MVE stands for Minimum Viable Experience (this is also sometimes referred to as an MVP — Minimum Viable Product, but because this acronym collides with another one that we’ve talked about before, we’ll go with MVE). An MVE is the simplest amount of change that can be undertaken to fulfill the most fundamental goal of whatever your building. Every product, feature, fix and change can be broken down into smaller, iterative steps, that can each be built in sequence. The MVE is the first iteration in the sequence that fulfills the core function of the change, and can be released to customers. In general, an MVE should be small in scope, low complexity, but most importantly, an MVE is still releasable to the customer. An MVE is a whole product or feature, completed to releasable standards with high fidelity, but low complexity

Why MVE?

Building an MVE, even if you never actually release it, provides some very concrete advantages for just about every department involved in building a digital product. Reducing the scope means it’s faster to build. It also means it’s easier to build, and easier to test. That means it gets you to market faster, with higher quality, and most importantly, the final product is built incrementally.

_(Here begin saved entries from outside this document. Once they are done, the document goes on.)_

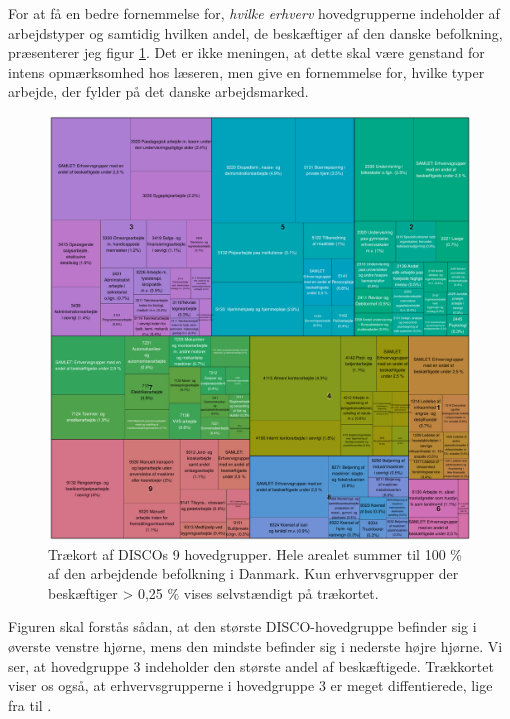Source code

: For at få en bedre fornemmelse for, \emph{hvilke erhverv} hovedgrupperne indeholder af arbejdstyper og samtidig hvilken andel, de beskæftiger af den danske befolkning, præsenterer jeg figur \ref{figur treemap discohovedgrupper}. Det er ikke meningen, at dette skal være genstand for intens opmærksomhed hos læseren, men give en fornemmelse for, hvilke typer arbejde, der fylder på det danske arbejdsmarked. 

%
\begin{figure}[H]
\begin{center}
  \caption[Trækort af DISCOs hovedgrupper]{Trækort af DISCOs 9 hovedgrupper. Hele arealet summer til 100 \% af den arbejdende befolkning i Danmark. Kun erhvervsgrupper der beskæftiger > 0,25 \% vises selvstændigt på trækortet.}
  \label{figur treemap discohovedgrupper}
  \includegraphics[width=1.0\textwidth]{fig/treemaps/DISCO_hovedgrp_beskaeft.pdf}
\end{center}
\end{figure}
\restoregeometry
%

Figuren skal forstås sådan, at den største DISCO-hovedgruppe befinder sig i øverste venstre hjørne, mens den mindste befinder sig i nederste højre hjørne. Vi ser, at hovedgruppe 3 indeholder den største andel af beskæftigede. Trækkortet viser os også, at erhvervsgrupperne i hovedgruppe 3 er meget diffentierede, lige fra  til . 

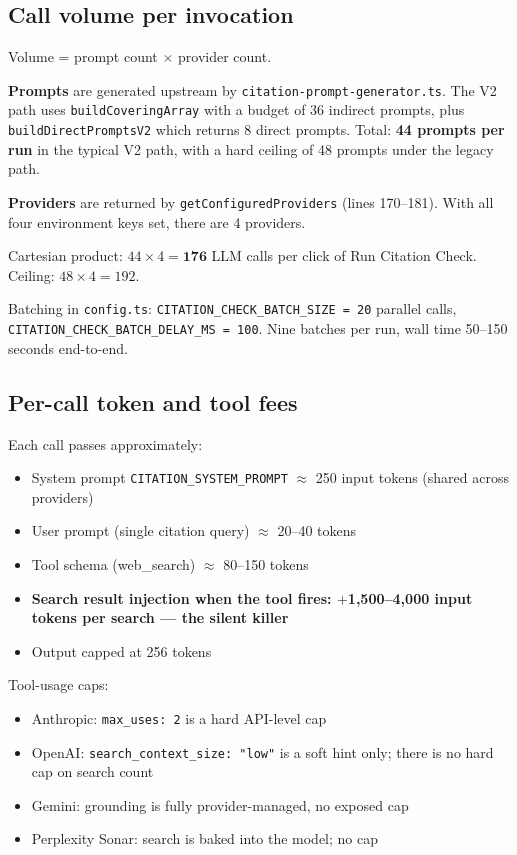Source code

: \documentclass[11pt,letterpaper]{article}
\begin{document}
\subsection{Call volume per invocation}

Volume = prompt count $\times$ provider count.

\textbf{Prompts} are generated upstream by
\texttt{citation-prompt-generator.ts}. The V2 path uses
\texttt{buildCoveringArray} with a budget of 36 indirect prompts, plus
\texttt{buildDirectPromptsV2} which returns 8 direct prompts. Total:
\textbf{44 prompts per run} in the typical V2 path, with a hard ceiling of
48 prompts under the legacy path.

\textbf{Providers} are returned by \texttt{getConfiguredProviders}
(lines 170--181). With all four environment keys set, there are 4
providers.

Cartesian product: $44 \times 4 = \mathbf{176}$ LLM calls per click of Run
Citation Check. Ceiling: $48 \times 4 = 192$.

Batching in \texttt{config.ts}: \texttt{CITATION\_CHECK\_BATCH\_SIZE = 20}
parallel calls, \texttt{CITATION\_CHECK\_BATCH\_DELAY\_MS = 100}. Nine batches
per run, wall time 50--150 seconds end-to-end.

\subsection{Per-call token and tool fees}

Each call passes approximately:

\begin{itemize}[nosep]
  \item System prompt \texttt{CITATION\_SYSTEM\_PROMPT} $\approx$ 250 input tokens (shared across providers)
  \item User prompt (single citation query) $\approx$ 20--40 tokens
  \item Tool schema (web\_search) $\approx$ 80--150 tokens
  \item \textbf{Search result injection when the tool fires: $+$1,500--4,000 input tokens per search --- the silent killer}
  \item Output capped at 256 tokens
\end{itemize}

Tool-usage caps:
\begin{itemize}[nosep]
  \item Anthropic: \texttt{max\_uses: 2} is a hard API-level cap
  \item OpenAI: \texttt{search\_context\_size: "low"} is a soft hint only; there is no hard cap on search count
  \item Gemini: grounding is fully provider-managed, no exposed cap
  \item Perplexity Sonar: search is baked into the model; no cap
\end{itemize}
\end{document}
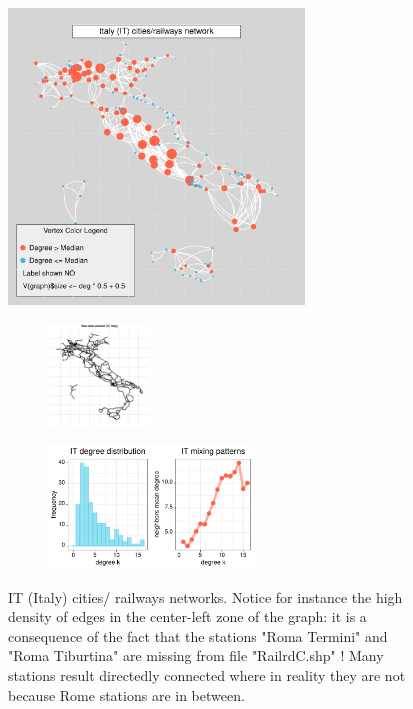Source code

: \begin{figure}[H]
\centering
    \includegraphics[width = 0.7\textwidth]{latex_source/images/railways/city_networks/IT_network.pdf}
\begin{subfigure}{}
    \includegraphics[width = 0.3\textwidth]{latex_source/images/railways/raw_networks/raw_IT_network.pdf}
\end{subfigure}
\begin{subfigure}{}
    \includegraphics[width = 0.6\textwidth]{latex_source/images/railways/city_network_analysis/IT_analysis.pdf}
\end{subfigure}
\caption{IT (Italy) cities/ railways networks. Notice for instance the high density of edges in the center-left zone of the graph: it is a consequence of the fact that the stations "Roma Termini" and "Roma Tiburtina" are missing from file "RailrdC.shp" ! Many stations result directedly connected where in reality they are not because Rome stations are in between.}
\label{fig:rail_results}
\end{figure}
\newpage
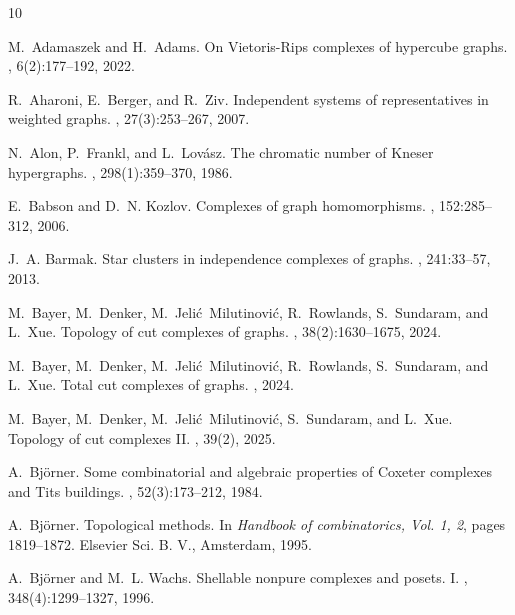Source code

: \documentclass[11pt,reqno,a4paper]{amsart}
\theoremstyle{definition}
\theoremstyle{theorem}
\theoremstyle{remark}
\begin{document}

\begin{thebibliography}{10}
	
	M.~Adamaszek and H.~Adams.
	\newblock On {V}ietoris-{R}ips complexes of hypercube graphs.
	, 6(2):177--192, 2022.
	
	R.~Aharoni, E.~Berger, and R.~Ziv.
	\newblock Independent systems of representatives in weighted graphs.
	, 27(3):253--267, 2007.
	
	N.~Alon, P.~Frankl, and L.~Lov\'asz.
	\newblock The chromatic number of {K}neser hypergraphs.
	, 298(1):359--370, 1986.
	
	E.~Babson and D.~N. Kozlov.
	\newblock Complexes of graph homomorphisms.
	, 152:285--312, 2006.
	
	J.~A. Barmak.
	\newblock Star clusters in independence complexes of graphs.
	, 241:33--57, 2013.
	
	M.~Bayer, M.~Denker, M.~Jeli\'c{}~Milutinovi\'c, R.~Rowlands, S.~Sundaram, and
	L.~Xue.
	\newblock Topology of cut complexes of graphs.
	, 38(2):1630--1675, 2024.
	
	M.~Bayer, M.~Denker, M.~Jeli\'c{}~Milutinovi\'c, R.~Rowlands, S.~Sundaram, and
	L.~Xue.
	\newblock Total cut complexes of graphs.
	, 2024.
	
	M.~Bayer, M.~Denker, M.~Jeli\'c{}~Milutinovi\'c, S.~Sundaram, and L.~Xue.
	\newblock Topology of cut complexes {II}.
	, 39(2), 2025.
	
	A.~Bj\"orner.
	\newblock Some combinatorial and algebraic properties of {C}oxeter complexes
	and {T}its buildings.
	, 52(3):173--212, 1984.
	
	A.~Bj\"orner.
	\newblock Topological methods.
	\newblock In {\em Handbook of combinatorics, {V}ol. 1, 2}, pages 1819--1872.
	Elsevier Sci. B. V., Amsterdam, 1995.
	
	A.~Bj\"orner and M.~L. Wachs.
	\newblock Shellable nonpure complexes and posets. {I}.
	, 348(4):1299--1327, 1996.
	

\end{thebibliography}
\end{document}
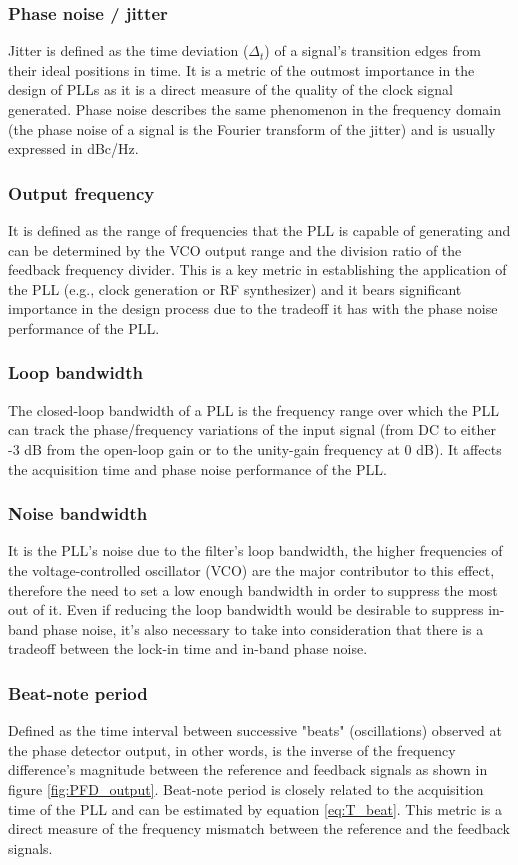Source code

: \subsubsection{Phase noise / jitter}
Jitter is defined as the time deviation ($\Delta_t$) of a signal's transition edges from their ideal positions in time. It is a metric of the outmost importance in the design of PLLs 
as it is a direct measure of the quality of the clock signal generated. Phase noise describes the same phenomenon in the frequency domain (the phase noise of a signal is the Fourier 
transform of the jitter) and is usually expressed in dBc/Hz.
\subsubsection{Output frequency}
It is defined as the range of frequencies that the PLL is capable of generating and can be determined by the VCO output range and the division ratio of the feedback frequency divider. This
is a key metric in establishing the application of the PLL (e.g., clock generation or RF synthesizer) and it bears significant importance in the design process due to the tradeoff 
it has with the phase noise performance of the PLL.
\subsubsection{Loop bandwidth}
The closed-loop bandwidth of a PLL is the frequency range over which the PLL can track the phase/frequency variations of the input signal 
(from DC to either -3 dB from the open-loop gain or to the unity-gain frequency at 0 dB). It affects the acquisition time and phase noise 
performance of the PLL.
\subsubsection{Noise bandwidth}
It is the PLL's noise due to the filter's loop bandwidth, the higher frequencies of the voltage-controlled oscillator (VCO) are the major
contributor to this effect, therefore the need to set a low enough bandwidth in order to suppress the most out of it. Even if reducing the loop
bandwidth would be desirable to suppress in-band phase noise, it's also necessary to take into consideration that there is a tradeoff between the
lock-in time and in-band phase noise.
\subsubsection{Beat-note period}
Defined as the time interval between successive "beats" (oscillations) observed at the phase detector output, in other words, is the inverse of
the frequency difference's magnitude between the reference and feedback signals as shown in figure \ref{fig:PFD_output}. Beat-note period is closely related to the acquisition time of the
PLL and can be estimated by equation \eqref{eq:T_beat}. This metric is a direct measure of the frequency mismatch between the reference and
the feedback signals.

Don’t do this. Go ahead and try asking QA to test iteration 1

Those increments can then also be built and tested quickly and incrementally, each building on the progress of the last, and enables verifying at each step that the one that came before it still functions as expected. This is also better for distributed software development teams. In order to meet schedules and deadlines without building an MVE, organizations are often forced to take shortcuts. When different parts of the development pipeline are forced to work in parallel, rather than in sequence, things can get very messy and become difficult to manage. In general, the development pipeline has 6 major parts that produce the highest quality results when worked on in sequence:

  1. Product Requirements
  2. Design
  3. Software Architecture
  4. Development
  5. QA
  6. Release

If we try to develop ALL the product requirements, and All the designs, and so on, all the way down the line, then the system encounters bottlenecks while each downstream stakeholder waits for it’s dependencies to be fulfilled. Or worse, we try to do all those things all at the same time, and now you’re building stuff before you know exactly what it’s supposed to do and look like.

No. You can’t.

However, If we take everything we want to build, and boil it down to its core function, then each step becomes faster, and takes less time. And while front end devs are building the MVE UI, designers can be working on making the next version better for the user. The other problem with trying to build the final product in one iteration is that we often don’t find all the technical problems until we’re actually building things. No matter how good your technical planning is, once you’re writing tickets and documentation or even lines of code, you’re going to find thing you didn’t expect, and didn’t account for in the architectural solution. This problem is made drastically worse in the architecture and design are forced to work in parallel. Then the engineers designing the system have to guess at everything it might have to do. Better to uncover those gaps and problems in the first iteration, then when you’re trying to build to final product the first time around.

How MVE?

An MVE is not an easy thing to define. There’s no hard and fast way to decide what constitutes both minimum and viable, but if you follow some common sense rules, you’ll get there faster.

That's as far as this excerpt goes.